■ WHAT THE EXERCISE ASKS ■
Please show every line in the entries below that includes the word "referrer".

++++ RECORDS PROVIDED

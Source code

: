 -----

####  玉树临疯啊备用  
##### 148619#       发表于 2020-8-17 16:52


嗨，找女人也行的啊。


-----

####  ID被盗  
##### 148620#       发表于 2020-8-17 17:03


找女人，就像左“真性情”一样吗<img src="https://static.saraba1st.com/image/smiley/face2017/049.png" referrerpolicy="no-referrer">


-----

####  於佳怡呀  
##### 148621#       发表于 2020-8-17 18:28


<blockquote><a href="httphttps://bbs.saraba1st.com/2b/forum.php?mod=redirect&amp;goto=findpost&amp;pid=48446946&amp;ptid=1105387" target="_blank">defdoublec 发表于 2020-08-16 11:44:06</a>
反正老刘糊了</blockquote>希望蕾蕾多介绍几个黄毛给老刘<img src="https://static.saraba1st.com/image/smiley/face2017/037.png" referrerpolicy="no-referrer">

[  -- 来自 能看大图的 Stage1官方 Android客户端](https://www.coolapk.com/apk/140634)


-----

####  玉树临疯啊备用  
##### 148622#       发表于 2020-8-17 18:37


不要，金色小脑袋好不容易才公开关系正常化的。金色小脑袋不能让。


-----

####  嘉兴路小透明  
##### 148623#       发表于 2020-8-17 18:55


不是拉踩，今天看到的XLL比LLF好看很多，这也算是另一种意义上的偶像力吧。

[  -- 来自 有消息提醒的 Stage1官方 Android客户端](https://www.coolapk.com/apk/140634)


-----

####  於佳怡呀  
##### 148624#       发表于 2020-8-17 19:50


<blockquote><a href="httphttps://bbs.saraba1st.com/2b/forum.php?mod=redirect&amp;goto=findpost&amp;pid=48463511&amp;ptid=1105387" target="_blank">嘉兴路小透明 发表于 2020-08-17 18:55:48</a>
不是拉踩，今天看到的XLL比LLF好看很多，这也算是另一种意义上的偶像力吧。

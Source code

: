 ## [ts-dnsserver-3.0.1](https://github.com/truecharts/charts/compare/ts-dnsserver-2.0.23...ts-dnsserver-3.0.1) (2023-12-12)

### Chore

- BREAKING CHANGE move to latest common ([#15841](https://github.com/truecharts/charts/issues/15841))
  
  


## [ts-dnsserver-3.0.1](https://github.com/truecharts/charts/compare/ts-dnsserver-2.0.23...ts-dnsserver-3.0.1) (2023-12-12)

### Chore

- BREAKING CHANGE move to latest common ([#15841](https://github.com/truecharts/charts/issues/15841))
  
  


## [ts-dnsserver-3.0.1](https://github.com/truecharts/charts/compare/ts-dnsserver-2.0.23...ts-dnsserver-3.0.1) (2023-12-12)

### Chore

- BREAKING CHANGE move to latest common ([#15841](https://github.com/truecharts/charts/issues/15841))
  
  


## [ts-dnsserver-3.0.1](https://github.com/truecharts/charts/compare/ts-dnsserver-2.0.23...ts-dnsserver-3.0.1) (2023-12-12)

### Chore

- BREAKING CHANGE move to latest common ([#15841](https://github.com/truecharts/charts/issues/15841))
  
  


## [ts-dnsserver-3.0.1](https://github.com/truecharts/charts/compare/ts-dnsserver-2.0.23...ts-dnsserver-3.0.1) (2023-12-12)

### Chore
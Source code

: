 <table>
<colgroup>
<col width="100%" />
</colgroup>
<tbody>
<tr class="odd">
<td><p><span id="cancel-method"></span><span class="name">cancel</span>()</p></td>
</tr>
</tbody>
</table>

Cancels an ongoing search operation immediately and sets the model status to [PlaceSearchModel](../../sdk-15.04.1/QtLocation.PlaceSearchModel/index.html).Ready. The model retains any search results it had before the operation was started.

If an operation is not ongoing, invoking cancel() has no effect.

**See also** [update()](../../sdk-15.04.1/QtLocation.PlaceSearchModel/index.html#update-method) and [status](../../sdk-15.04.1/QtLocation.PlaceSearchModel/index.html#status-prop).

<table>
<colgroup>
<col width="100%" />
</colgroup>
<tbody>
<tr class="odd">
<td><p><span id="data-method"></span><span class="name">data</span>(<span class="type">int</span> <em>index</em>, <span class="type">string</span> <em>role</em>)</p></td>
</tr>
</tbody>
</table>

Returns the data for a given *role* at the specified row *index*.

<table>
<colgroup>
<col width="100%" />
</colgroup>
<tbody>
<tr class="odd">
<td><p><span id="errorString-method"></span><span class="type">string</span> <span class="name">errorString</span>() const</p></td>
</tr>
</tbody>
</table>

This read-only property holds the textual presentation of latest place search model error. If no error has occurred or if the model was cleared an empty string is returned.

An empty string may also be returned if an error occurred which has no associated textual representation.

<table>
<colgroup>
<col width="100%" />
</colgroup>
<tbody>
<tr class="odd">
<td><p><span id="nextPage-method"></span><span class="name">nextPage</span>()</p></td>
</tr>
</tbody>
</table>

++++++++
++++ RECORDS PROVIDED

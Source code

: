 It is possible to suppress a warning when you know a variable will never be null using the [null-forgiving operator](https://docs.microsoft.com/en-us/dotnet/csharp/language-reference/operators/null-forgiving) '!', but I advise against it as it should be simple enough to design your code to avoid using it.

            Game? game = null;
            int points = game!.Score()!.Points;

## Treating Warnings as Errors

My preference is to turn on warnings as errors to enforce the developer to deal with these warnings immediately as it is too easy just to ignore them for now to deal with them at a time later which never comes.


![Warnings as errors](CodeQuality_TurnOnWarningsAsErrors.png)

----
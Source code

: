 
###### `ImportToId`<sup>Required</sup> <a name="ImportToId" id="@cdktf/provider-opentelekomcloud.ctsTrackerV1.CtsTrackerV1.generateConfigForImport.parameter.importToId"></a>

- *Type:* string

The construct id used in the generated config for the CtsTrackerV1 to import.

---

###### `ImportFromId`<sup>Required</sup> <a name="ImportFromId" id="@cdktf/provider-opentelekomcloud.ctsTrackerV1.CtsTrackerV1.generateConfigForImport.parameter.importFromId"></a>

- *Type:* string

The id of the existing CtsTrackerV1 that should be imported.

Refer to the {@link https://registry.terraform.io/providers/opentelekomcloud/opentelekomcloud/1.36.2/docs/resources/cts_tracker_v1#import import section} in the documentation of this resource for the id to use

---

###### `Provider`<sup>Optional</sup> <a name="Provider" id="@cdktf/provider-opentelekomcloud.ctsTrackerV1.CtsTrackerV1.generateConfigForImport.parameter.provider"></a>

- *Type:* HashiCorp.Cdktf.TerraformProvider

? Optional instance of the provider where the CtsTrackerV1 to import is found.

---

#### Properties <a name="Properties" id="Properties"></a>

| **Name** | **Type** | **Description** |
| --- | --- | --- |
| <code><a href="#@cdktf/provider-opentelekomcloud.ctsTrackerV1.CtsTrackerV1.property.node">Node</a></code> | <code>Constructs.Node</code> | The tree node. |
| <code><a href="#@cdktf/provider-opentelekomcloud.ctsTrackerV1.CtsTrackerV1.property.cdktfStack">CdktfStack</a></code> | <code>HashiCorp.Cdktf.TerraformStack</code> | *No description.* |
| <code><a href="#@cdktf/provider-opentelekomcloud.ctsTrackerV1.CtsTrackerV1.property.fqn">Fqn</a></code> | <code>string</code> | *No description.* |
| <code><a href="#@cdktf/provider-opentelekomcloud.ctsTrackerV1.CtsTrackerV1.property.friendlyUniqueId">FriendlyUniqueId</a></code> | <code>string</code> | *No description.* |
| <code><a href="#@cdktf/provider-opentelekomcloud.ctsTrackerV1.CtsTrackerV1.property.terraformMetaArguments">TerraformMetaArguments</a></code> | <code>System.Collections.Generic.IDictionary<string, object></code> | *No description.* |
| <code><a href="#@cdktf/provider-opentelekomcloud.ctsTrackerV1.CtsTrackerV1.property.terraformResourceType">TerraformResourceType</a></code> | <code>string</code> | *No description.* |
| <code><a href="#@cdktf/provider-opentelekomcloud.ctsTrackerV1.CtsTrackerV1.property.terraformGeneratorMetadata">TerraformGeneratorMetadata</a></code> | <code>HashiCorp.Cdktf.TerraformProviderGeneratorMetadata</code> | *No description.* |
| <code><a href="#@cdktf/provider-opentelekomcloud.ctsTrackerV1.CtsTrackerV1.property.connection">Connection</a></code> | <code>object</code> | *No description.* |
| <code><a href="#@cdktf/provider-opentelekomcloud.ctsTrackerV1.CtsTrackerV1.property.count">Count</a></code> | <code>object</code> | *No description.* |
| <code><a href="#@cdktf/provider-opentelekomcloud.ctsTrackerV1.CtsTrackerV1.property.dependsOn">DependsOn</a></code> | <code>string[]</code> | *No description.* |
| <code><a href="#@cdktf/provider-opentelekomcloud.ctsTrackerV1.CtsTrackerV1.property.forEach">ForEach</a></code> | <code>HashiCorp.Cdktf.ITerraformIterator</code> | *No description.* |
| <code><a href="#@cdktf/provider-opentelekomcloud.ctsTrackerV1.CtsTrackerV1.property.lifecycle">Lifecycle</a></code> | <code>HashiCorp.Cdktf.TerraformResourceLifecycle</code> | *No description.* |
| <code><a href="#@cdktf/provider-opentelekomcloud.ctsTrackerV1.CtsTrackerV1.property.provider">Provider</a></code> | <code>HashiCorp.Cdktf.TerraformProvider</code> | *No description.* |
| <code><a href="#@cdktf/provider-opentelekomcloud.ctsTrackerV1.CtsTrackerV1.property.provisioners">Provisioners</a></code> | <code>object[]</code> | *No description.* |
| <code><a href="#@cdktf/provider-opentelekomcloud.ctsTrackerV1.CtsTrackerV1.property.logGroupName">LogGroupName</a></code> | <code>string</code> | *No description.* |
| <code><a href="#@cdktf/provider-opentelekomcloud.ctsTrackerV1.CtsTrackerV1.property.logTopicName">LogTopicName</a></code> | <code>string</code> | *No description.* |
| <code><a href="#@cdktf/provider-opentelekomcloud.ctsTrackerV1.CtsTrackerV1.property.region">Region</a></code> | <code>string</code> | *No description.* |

++++++++

■ EXPECTED ANSWER ■
找女人，就像左“真性情”一样吗<img src="https://static.saraba1st.com/image/smiley/face2017/049.png" referrerpolicy="no-referrer">
反正老刘糊了</blockquote>希望蕾蕾多介绍几个黄毛给老刘<img src="https://static.saraba1st.com/image/smiley/face2017/037.png" referrerpolicy="no-referrer">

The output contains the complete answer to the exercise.